# ACTIVITY:
In the listing below, find each line with the string "label" and return it.

# DATA RECORDS:
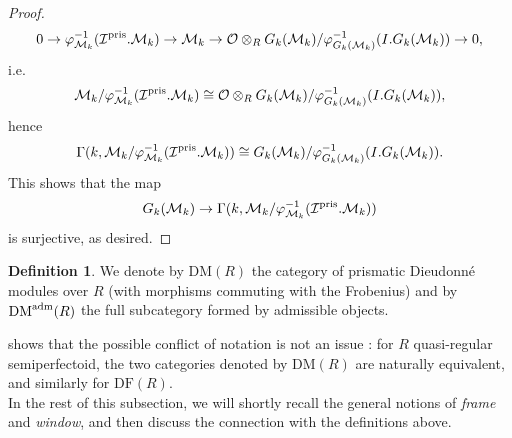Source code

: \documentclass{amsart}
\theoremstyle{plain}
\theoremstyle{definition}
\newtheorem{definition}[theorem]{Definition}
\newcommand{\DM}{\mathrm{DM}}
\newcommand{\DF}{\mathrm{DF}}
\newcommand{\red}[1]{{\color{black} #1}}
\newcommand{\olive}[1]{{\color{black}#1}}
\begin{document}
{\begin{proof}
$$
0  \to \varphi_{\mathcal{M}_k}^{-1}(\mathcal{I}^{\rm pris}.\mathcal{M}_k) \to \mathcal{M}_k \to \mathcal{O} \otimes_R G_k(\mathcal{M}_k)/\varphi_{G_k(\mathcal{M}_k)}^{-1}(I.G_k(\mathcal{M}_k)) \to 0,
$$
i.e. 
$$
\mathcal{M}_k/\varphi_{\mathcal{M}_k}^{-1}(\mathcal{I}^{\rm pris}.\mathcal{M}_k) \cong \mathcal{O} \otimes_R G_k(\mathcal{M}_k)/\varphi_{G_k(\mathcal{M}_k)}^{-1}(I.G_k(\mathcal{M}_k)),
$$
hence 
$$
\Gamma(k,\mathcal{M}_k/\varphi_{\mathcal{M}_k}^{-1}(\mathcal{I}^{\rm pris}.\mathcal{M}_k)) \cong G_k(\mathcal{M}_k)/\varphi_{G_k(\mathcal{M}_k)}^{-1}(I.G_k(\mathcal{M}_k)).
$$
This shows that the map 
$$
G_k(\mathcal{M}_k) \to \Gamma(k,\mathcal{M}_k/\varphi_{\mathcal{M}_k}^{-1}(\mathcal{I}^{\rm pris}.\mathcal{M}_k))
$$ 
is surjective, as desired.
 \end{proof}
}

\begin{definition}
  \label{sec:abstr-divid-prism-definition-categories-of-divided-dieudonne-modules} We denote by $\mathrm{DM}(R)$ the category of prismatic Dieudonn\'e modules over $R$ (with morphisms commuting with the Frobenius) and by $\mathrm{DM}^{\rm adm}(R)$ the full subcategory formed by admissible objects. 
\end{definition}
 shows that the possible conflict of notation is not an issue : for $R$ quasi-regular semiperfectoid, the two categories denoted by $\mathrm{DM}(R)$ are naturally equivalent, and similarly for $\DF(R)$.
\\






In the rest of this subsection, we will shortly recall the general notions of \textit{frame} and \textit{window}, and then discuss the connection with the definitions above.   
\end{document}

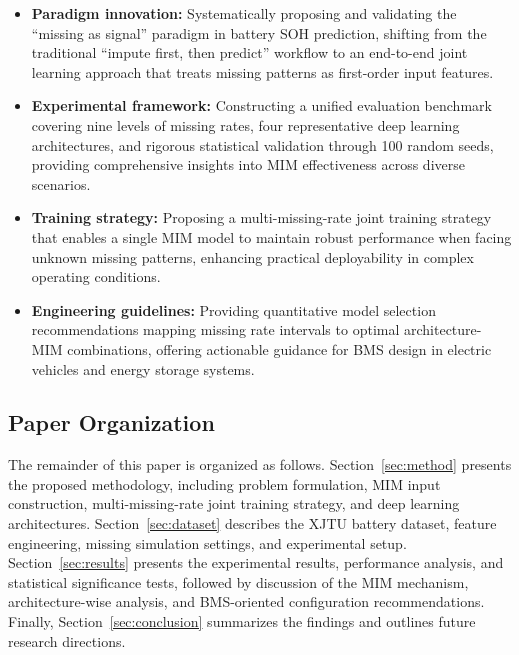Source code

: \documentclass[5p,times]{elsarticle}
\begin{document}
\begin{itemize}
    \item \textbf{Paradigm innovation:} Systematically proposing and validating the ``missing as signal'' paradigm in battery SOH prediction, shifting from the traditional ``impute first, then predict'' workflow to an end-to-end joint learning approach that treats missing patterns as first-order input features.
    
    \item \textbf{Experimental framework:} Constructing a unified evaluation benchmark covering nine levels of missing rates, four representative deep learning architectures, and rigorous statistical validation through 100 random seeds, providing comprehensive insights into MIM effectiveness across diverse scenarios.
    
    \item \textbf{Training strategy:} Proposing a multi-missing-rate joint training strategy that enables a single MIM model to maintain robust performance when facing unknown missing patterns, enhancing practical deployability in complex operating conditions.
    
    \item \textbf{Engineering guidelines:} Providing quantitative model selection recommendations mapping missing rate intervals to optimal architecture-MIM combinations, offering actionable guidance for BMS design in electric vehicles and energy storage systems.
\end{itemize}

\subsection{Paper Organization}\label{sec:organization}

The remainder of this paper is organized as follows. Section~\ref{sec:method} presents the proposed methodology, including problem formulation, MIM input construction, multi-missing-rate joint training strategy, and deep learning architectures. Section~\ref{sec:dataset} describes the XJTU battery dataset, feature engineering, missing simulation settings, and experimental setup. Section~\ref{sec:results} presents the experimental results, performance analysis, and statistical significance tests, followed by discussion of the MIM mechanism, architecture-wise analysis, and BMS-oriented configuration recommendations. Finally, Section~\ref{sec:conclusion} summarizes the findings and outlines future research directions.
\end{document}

# RESPONSE:
  \label{sec:abstr-divid-prism-definition-categories-of-divided-dieudonne-modules} We denote by $\mathrm{DM}(R)$ the category of prismatic Dieudonn\'e modules over $R$ (with morphisms commuting with the Frobenius) and by $\mathrm{DM}^{\rm adm}(R)$ the full subcategory formed by admissible objects. 
\subsection{Paper Organization}\label{sec:organization}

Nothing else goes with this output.